Audiofile Engineering have a few handy little apps to make musical tasks easier, or you better at them – we take a look at one of the latter in our Quiztones Review!
Genuinely useful mobile apps for music production quite often seem to be utilities, and Quiztones is no exception. If you need to sharpen up your pitch recognition, it’s a simple, well designed app that’ll do just that. A couple of areas could do with being even tighter, but the pros outweigh the cons here – check out the full Quiztones review now!
Pricing: Mac £13.99, iOS £2.99 + £1.99 in-app purchase, Android £1.25 (feature differences below)
Available for Mac, iOS, and Android operating systems (no Windows love, unfortunately), Quiztones helps to train your ears to pitches in two ways; you can either select a simple multiple choice quiz, listen to a tone and then select your answer, or the pretty ingenious EQ mode that allows you to select from a range of source material (or better yet a track from your own music library, although this feature isn’t yet available on Android) and select which frequency is being boosted or cut. Each quiz lasts ten rounds, and there’s 100 points on offer for getting the answer right first time, 50 for getting it on the second go, and 25 for third time lucky. In fact there’s a third way; a gain level quiz is available as an upgrade on iOS or included as standard on Mac.

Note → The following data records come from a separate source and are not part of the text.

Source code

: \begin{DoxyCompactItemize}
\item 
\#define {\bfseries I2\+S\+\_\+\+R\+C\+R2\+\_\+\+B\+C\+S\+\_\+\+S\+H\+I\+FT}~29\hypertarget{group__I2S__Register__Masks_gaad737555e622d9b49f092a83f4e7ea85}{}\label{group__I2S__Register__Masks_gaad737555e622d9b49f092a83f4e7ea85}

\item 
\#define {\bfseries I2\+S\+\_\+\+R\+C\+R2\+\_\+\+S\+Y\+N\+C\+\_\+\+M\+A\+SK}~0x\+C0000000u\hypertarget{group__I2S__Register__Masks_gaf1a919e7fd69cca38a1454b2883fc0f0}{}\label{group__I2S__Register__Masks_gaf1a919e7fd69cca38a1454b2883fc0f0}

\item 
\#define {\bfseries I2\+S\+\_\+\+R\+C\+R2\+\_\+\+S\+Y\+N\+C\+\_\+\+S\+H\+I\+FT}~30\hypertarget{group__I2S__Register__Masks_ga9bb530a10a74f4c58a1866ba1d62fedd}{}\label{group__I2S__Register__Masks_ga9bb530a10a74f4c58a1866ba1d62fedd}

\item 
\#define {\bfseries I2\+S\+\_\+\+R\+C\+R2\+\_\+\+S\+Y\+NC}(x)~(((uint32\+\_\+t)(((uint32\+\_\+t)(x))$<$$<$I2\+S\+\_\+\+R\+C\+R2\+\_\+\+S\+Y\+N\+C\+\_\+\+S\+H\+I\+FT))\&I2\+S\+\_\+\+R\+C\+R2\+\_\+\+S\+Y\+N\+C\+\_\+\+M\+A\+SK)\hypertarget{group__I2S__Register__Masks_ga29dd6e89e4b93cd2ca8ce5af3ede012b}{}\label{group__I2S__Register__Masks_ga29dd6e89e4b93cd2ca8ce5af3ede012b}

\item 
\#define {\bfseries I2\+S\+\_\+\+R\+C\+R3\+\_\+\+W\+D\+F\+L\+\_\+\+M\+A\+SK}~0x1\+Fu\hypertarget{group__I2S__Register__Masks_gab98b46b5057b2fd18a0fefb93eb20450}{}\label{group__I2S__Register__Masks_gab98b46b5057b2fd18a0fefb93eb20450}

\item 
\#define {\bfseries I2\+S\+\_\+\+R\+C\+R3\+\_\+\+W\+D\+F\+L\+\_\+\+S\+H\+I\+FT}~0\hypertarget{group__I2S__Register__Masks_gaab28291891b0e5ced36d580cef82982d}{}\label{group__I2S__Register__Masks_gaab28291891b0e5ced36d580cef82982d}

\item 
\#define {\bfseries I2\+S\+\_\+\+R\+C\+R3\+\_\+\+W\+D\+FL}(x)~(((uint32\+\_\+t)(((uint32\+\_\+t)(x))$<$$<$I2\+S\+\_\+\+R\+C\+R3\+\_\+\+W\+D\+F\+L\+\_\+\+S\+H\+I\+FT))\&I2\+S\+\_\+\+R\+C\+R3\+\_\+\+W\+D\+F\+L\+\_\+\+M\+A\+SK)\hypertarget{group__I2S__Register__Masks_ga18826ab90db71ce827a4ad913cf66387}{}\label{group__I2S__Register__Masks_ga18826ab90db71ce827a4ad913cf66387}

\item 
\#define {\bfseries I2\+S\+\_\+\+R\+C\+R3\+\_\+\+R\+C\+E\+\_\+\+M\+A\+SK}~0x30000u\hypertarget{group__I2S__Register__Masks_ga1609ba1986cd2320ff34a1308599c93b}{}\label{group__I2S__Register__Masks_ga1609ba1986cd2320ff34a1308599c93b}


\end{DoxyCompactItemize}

The most important thing about any mobile device app is the ‘one more go’ factor, and Quiztones has it in bucketloads. A series of near perfect scores wasn’t good enough for me, but even when I’d hit the pinnacle of pitch recognition perfection I still wanted to start over to try and get three in a row. It really works too; when I started using Quiztones it turned out my ear wasn’t as good as I thought, as I scored in the 800-900 range for the first few goes, but after 15 minutes I was clocking up 950 after 950 rounds in the chase for the elusive 1000. Now, relative pitch training is only as good as your dedication, and tomorrow I fully expect to be back down to 900 again for a few minutes. Play a few rounds of Quiztones a day, though, and I think things will start to stick pretty quickly.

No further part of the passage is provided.